◆ **EXERCISE BRIEF**
Scan the entries below, and for each line that includes the word "nuevo", make a copy.

Saved data entries
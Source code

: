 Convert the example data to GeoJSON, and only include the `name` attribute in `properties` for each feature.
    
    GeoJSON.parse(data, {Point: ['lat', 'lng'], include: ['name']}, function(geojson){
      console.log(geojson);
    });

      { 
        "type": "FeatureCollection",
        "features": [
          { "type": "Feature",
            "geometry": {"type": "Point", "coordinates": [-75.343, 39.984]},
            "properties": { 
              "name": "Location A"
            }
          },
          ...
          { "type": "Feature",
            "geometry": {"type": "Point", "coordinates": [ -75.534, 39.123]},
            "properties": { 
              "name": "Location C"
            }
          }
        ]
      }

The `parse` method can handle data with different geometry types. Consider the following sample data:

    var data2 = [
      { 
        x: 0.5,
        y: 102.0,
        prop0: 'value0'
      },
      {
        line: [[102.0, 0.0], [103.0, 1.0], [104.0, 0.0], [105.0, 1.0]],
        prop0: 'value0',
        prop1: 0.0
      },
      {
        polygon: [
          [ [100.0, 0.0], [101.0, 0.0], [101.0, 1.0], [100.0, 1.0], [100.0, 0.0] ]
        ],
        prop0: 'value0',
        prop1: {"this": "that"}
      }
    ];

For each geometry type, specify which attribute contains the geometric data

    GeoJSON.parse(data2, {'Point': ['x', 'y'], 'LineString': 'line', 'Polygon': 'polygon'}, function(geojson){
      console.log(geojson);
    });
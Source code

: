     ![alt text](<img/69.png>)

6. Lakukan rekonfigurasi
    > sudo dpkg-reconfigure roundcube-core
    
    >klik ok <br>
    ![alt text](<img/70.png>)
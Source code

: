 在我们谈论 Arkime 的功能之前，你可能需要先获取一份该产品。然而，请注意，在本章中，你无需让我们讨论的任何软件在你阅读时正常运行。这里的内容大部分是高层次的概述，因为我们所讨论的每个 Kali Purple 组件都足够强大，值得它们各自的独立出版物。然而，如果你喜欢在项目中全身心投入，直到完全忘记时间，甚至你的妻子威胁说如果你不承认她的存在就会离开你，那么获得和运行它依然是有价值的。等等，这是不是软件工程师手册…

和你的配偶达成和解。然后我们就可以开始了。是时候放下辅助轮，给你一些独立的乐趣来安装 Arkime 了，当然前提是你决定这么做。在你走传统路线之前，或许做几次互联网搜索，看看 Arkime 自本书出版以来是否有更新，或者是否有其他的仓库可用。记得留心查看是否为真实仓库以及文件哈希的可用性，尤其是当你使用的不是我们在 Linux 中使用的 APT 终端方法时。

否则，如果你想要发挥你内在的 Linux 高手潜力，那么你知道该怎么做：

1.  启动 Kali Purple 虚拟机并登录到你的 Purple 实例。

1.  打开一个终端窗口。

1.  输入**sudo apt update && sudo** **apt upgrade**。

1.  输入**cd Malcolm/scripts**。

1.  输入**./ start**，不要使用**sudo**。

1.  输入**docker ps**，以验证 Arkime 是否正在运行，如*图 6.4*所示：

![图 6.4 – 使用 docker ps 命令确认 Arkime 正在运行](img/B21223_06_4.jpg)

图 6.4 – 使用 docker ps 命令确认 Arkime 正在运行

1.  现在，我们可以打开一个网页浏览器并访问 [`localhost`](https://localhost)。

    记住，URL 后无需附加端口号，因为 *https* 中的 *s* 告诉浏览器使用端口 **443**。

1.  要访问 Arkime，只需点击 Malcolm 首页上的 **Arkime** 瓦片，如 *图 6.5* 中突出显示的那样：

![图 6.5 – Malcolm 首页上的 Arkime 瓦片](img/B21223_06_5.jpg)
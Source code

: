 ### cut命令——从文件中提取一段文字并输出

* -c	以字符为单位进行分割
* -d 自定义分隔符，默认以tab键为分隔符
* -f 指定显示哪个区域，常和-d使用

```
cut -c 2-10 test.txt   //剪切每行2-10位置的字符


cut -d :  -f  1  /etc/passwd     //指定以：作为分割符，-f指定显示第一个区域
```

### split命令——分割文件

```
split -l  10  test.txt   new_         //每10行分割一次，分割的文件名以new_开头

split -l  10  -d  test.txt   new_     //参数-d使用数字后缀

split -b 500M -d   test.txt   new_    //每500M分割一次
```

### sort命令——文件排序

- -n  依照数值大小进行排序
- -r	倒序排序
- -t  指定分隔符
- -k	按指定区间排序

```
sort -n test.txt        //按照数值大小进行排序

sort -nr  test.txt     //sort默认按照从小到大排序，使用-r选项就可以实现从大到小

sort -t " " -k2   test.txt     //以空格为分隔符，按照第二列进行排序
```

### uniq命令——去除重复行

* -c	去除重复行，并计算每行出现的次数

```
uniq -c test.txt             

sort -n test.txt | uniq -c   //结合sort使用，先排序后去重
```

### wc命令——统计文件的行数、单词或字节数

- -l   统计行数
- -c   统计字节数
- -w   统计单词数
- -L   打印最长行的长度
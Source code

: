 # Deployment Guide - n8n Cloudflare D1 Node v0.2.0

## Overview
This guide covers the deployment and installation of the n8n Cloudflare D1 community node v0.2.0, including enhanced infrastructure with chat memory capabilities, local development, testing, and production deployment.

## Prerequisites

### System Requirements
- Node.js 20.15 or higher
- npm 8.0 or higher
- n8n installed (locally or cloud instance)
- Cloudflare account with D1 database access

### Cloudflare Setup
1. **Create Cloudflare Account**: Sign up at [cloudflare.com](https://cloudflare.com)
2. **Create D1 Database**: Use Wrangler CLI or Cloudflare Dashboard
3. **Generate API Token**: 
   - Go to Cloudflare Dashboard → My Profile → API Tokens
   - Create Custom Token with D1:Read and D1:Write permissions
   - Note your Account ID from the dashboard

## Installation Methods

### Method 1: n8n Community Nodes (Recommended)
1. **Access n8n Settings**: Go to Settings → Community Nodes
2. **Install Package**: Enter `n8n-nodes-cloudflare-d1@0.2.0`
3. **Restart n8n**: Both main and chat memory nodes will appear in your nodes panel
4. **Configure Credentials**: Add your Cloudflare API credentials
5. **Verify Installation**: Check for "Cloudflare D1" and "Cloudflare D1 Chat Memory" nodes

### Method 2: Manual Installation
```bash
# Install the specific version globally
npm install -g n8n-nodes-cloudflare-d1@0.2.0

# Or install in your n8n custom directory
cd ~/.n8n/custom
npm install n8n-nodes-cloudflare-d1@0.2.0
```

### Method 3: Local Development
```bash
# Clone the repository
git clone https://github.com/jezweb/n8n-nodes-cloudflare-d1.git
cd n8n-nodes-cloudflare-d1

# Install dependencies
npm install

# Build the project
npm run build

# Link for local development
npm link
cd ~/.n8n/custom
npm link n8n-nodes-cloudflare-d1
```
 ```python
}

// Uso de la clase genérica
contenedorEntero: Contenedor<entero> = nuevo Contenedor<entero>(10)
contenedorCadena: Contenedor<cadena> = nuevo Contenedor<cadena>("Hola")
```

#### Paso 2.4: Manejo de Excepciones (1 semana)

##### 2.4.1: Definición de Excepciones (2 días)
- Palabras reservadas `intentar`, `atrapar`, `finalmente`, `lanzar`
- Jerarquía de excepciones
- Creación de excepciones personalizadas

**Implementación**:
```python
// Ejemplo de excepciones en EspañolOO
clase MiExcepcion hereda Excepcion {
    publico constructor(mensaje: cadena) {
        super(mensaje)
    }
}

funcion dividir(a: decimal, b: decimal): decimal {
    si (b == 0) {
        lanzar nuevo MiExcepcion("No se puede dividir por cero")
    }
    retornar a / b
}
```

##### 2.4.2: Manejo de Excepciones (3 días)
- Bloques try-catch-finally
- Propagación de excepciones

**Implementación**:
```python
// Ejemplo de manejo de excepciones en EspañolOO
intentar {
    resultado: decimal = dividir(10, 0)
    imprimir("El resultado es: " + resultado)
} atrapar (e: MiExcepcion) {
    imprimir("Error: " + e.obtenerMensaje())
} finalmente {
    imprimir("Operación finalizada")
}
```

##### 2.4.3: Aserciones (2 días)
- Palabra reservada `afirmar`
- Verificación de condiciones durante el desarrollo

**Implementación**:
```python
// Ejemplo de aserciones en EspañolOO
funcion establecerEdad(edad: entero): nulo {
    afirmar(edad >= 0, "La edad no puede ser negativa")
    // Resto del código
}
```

◆ **OUTPUT OF THE EXERCISE**
contenedorEntero: Contenedor<entero> = nuevo Contenedor<entero>(10)
contenedorCadena: Contenedor<cadena> = nuevo Contenedor<cadena>("Hola")
        lanzar nuevo MiExcepcion("No se puede dividir por cero")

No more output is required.